I love my 2 year old to pieces. We laugh, dance, tickle, sing, and read together every single day. We take slow walks, picking up rocks and sticks, sitting on logs and calling them boats, petting puppies and finding a world full of treasure in a puddle (you know like nut shells and dead leaves, that kind of thing). We also have melt downs- or near melt downs- every single day. That’s one of the parts of parenting I could do without.

This morning my sweet daughter Adelle got angry because Dora was on her potty seat. “No Dora.” Then she was upset because I washed her face with a cloth that had polka dots on it. “No polka dots.” Then she despaired because after brushing her teeth I forgot to let her finish herself (aka suck off the remaining toothpaste). It took a few minutes to figure out what that melt down was about. Silly mommy.

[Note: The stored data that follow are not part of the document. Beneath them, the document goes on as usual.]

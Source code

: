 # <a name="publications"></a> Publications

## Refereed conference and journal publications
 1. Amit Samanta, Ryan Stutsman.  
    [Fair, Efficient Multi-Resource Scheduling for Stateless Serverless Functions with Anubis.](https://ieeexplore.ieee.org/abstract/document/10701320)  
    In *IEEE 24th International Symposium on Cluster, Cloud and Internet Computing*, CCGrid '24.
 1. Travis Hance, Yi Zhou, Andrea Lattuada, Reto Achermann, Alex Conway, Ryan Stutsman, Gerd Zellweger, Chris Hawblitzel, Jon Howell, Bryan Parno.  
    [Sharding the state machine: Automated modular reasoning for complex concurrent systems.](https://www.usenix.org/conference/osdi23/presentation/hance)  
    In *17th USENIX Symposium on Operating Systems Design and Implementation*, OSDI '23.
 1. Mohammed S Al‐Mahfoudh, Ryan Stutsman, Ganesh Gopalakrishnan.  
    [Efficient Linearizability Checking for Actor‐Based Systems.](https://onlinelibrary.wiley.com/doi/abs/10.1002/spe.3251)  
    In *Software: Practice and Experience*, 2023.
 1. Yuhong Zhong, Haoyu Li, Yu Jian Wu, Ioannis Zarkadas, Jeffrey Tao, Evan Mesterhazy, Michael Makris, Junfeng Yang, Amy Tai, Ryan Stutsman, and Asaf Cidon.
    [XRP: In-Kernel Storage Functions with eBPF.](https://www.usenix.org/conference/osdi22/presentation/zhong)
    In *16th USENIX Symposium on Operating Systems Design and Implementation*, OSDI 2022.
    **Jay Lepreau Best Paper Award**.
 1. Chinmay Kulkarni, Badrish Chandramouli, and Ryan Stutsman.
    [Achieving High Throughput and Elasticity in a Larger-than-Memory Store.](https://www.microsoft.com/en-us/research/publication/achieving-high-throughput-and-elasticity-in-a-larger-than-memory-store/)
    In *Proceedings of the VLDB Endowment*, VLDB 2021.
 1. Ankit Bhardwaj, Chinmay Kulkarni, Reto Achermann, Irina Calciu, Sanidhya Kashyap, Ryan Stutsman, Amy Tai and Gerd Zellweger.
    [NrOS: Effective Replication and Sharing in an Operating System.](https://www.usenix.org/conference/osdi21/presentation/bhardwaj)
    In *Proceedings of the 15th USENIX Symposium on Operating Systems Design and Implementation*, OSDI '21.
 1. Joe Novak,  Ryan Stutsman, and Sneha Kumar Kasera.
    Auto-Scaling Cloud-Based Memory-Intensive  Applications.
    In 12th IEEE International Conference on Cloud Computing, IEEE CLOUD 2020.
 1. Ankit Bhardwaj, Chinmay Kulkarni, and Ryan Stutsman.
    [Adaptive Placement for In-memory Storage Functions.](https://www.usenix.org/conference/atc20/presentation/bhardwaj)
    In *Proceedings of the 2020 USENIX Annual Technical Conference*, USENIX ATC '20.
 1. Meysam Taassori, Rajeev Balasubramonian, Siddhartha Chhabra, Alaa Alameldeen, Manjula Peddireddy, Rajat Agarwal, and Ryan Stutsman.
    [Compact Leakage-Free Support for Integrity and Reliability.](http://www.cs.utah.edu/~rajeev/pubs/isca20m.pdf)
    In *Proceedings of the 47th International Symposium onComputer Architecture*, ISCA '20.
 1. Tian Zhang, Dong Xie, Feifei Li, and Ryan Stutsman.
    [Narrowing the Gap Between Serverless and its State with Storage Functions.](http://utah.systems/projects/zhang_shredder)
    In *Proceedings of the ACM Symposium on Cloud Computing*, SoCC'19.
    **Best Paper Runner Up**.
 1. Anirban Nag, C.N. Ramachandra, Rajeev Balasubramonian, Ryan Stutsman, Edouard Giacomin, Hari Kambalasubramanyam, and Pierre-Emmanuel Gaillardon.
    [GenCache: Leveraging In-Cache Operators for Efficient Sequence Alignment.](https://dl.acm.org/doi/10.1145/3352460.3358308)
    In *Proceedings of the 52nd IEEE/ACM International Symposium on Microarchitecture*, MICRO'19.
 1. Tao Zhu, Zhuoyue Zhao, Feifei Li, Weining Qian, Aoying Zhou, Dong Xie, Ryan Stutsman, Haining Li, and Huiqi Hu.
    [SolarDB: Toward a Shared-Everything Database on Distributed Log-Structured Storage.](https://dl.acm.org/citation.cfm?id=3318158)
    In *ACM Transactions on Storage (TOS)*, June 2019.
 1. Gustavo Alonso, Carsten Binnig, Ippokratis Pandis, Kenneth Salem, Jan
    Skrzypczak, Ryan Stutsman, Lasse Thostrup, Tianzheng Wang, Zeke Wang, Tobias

The hardest lesson to teach a 2 year old is sharing. Honestly, is there even a way? I’ve worked in day care and I still haven’t found an excellent way to teach that lesson to young children. If you have a killer strategy tell me, but I have a strong suspicion there’s no easy fix. I look after Adelle’s friend Scarlett a few days a week, and everything she touches is suddenly the most desirable thing in the world to my daughter. She chased Scarlett the other day because she had found a dirty old receipt behind the shoes that had suddenly become very attractive. I really couldn’t help but laugh.

Some days are great, but others I get frustrated- tired of hearing the word “no,” tired of repeating myself, even tired of wiping tears shed over things like dirty old receipts. Recently I started thinking about the things that bothered me, areas where I feel my daughter needs to grow. Instead of thinking about them in terms of negative actions, I tried to think about what attributes were lacking in those actions. Patience, kindness, self control and generosity, were the four things that came quickly to my mind.

It dawned on me that the attributes my 2 year old needs are the fruit of the spirit.

Galatians 5:22-23 “But the fruit of the Spirit is love, joy, peace, patience, kindness, goodness, faithfulness, gentleness, self-control.”

Now this got me thinking about myself. I do not always practice any one of these things. I am not always loving, not always joyful, not always patient, and on it goes. I don’t break into tears because my face cloth has the wrong pattern on it, but I can get miffed at other things just the same. I’ve grown in all of these areas, but I’m far from perfect in any of them.

There is a vast difference between me and my two year old, and I have a serious advantage. I have practice and experience dealing with people and difficult situations. I’ve learned enough about disappointment to gain some coping skills. The biggest differences are that I have experienced the hope of the gospel, hold the word of God in my hands and in my heart, and am empowered by the Holy Spirit. All of that- and even still I can be selfish, impatient, and unkind.

While those are some significant differences between me and my 2 year old, we also have something in common. We were both born into this world with fallen hearts and fallen desires. Sinful (though if you ask her grandmas they will probably disagree). Yes, there is a common grace that enables us to learn proper behaviors, but genuine heart change with pure motives that are pleasing to God, can only develop by the power of the Holy Spirit. Every act of disobedience speaks of our need for a Savior. In ourselves we are utterly incapable of being good in the way God wants us to be.

How does this affect my parenting? Well, it affects my own attitudes more than anything else. Mostly, it helps me to be patient and sympathetic. It also gives both me and my daughter hope. I have no way of downloading into her a heart that loves others as much as self. I can keep instructing and modeling, but really, I don’t have the power to take her little heart and mold it into one that loves God. Only God can do that, and only through the power of the gospel. It reminds me that beyond the need of methods is the need to pray for her and with her. I understand that people reading this might think I am crazy. You think I have forgotten that she is only 2. I haven’t. But I am always amazed at what little hearts retain. I asked Adelle last Sunday what she learned at church that morning. She looked at my husband and I and said “Jesus died on the cross.” Honestly, I was not expecting a real answer. I love that little girl too much to be trite about Jesus. How can I put a limit on what God’s power can perform?

So, I’ve been both encouraged and humbled by this, and if you have little ones I hope you will be as well. I think if we turn our hearts to God when our children are about to drive us insane, we’ll gain a wealth of knowledge and blessing there. What would we do without our Heavenly Counselor? All praise be to His Name.